Aaron Spelling ya había creado Los hombres de Harrelson, Vacaciones en el mar, Los ángeles de Charlie, Starsky y Hutch o Dinastía, todas ellas series colocadas un pedestal de la nostalgia siglos antes de esta saturación de pestiños bajo demanda. Lo de crear una historia con unos adolescentes adinerados venía trillado de atrás. Iba a funcionar en una audiencia internacional impresionable, con dinerillo y carpetas para forrar.

Cuando Valerio Lazarov contrató para Telecinco Beverly Hills 90210 para atraer a los jóvenes que curioseaban de noche por los escotes de las Chicas Chin Chin no se imaginaba que aquella pandilla de pijos, un Verano Azul de Primera División, fuera a calar tanto y de forma tan meteórica. El nombre español remataba la faena: Sensación de vivir. Un título lamioso y autodestructivo por envejecimiento acelerado. La serie era un puro spot del cliché californiano justo cuando se anunciaba el fin de la Historia, la victoria del capitalismo por ausencia de contrarios.

Los chicos de Beverly Hills eran de instagram varios milenios antes de que hubiera redes sociales.
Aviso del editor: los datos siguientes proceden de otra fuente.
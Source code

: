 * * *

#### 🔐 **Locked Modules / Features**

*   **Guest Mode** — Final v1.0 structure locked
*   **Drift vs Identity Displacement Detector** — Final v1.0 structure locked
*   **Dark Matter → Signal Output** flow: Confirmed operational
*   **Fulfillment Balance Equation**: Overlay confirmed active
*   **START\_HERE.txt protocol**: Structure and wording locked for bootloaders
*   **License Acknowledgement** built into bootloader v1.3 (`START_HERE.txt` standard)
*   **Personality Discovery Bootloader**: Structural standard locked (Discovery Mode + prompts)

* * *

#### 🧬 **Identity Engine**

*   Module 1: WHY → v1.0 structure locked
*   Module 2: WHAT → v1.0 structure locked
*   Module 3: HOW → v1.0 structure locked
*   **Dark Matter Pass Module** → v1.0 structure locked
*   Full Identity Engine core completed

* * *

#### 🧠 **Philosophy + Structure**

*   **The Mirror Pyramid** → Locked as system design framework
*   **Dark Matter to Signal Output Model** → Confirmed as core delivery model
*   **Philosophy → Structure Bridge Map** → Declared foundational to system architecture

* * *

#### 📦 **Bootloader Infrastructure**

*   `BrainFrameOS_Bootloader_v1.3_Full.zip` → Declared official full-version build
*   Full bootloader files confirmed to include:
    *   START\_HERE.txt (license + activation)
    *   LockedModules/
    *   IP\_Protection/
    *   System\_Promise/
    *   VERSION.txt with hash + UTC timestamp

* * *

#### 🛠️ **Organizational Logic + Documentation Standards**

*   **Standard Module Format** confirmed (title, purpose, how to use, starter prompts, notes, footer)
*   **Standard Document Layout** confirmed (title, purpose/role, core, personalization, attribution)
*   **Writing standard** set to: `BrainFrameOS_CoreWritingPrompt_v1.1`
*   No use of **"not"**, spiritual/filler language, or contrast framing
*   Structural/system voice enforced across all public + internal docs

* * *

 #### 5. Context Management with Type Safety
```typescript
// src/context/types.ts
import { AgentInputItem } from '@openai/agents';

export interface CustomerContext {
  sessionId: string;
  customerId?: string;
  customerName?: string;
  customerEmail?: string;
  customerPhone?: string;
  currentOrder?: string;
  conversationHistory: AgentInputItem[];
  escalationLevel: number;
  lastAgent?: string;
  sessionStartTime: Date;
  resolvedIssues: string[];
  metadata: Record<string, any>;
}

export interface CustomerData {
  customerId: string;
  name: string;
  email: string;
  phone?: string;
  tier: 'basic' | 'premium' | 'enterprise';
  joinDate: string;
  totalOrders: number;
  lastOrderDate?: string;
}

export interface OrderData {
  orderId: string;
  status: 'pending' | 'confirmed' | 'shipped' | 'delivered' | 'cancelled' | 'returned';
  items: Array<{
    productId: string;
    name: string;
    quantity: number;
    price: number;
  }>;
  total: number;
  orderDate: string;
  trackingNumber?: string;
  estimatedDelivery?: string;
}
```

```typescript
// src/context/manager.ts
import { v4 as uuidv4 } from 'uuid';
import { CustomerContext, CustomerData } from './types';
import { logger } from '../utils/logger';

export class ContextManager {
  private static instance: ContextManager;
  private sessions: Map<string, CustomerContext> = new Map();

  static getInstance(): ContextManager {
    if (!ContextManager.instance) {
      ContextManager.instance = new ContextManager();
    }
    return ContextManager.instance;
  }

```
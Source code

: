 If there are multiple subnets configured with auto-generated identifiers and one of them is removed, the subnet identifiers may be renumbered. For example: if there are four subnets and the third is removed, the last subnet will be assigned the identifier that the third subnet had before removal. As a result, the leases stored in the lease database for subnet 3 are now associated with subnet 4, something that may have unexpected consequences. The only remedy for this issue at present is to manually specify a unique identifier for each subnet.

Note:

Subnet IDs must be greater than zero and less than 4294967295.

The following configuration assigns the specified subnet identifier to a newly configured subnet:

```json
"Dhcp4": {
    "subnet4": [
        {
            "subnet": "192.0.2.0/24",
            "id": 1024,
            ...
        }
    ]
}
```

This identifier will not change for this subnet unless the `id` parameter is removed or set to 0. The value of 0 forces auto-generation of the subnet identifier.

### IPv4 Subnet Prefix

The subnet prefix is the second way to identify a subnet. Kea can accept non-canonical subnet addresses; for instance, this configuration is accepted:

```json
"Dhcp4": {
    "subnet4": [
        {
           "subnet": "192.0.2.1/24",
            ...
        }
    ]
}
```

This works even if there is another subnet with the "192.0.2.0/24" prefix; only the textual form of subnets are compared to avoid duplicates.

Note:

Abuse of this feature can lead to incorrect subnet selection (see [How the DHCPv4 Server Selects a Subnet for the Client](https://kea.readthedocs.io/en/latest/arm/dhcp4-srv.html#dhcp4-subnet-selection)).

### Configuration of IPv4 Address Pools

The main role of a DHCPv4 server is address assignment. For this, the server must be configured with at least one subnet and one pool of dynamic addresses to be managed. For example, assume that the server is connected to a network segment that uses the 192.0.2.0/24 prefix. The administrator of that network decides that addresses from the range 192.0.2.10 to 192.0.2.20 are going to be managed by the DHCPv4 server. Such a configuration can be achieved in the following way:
Pluscuamperfectos, rasuraditos. Y la hija del productor, la insufrible Tori Spelling, envuelta en celofán. Al margen del primer impacto como sibilino producto mercantil, Sensación de vivir era terriblemente mala, maniquea y estomagante. Parecía que trataba temas de simples mortales, de nuestra pandilla, pero era sólo un inmenso videoclip de falsas tomas falsas.
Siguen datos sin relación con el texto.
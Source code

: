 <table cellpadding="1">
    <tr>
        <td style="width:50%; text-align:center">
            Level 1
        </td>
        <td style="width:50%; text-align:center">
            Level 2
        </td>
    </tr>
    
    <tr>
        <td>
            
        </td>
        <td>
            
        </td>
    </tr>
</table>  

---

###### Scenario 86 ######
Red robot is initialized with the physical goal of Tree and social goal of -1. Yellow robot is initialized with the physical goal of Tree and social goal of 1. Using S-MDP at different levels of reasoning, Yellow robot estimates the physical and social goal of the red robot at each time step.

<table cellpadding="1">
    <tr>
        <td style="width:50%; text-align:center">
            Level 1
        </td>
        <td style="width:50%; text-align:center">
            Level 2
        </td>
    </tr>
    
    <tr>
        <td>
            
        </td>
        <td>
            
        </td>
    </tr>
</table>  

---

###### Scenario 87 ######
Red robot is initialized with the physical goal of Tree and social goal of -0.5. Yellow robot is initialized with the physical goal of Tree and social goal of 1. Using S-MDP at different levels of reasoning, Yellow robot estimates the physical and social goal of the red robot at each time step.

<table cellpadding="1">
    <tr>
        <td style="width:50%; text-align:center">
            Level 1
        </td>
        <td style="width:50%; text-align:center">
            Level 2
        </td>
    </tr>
De aquel escaparate de maniquíes de cartón cómo no iba a destacar el malote, Dylan. Resabiado, rebelde sin ninguna causa, Luke Perry arañaba los corazones de millones de adolescentes con sus respectivas pulsiones calentonas. Dylan terminó justificando la existencia de Sensación de vivir. Todo lo demás era relleno de marcas y poses. Al final Perry terminó siendo un juguete medio roto, de la galería de actores mediocres, como todos los demás del sombrajo premium. Ya tenían bastante todos con soportar además a Brenda.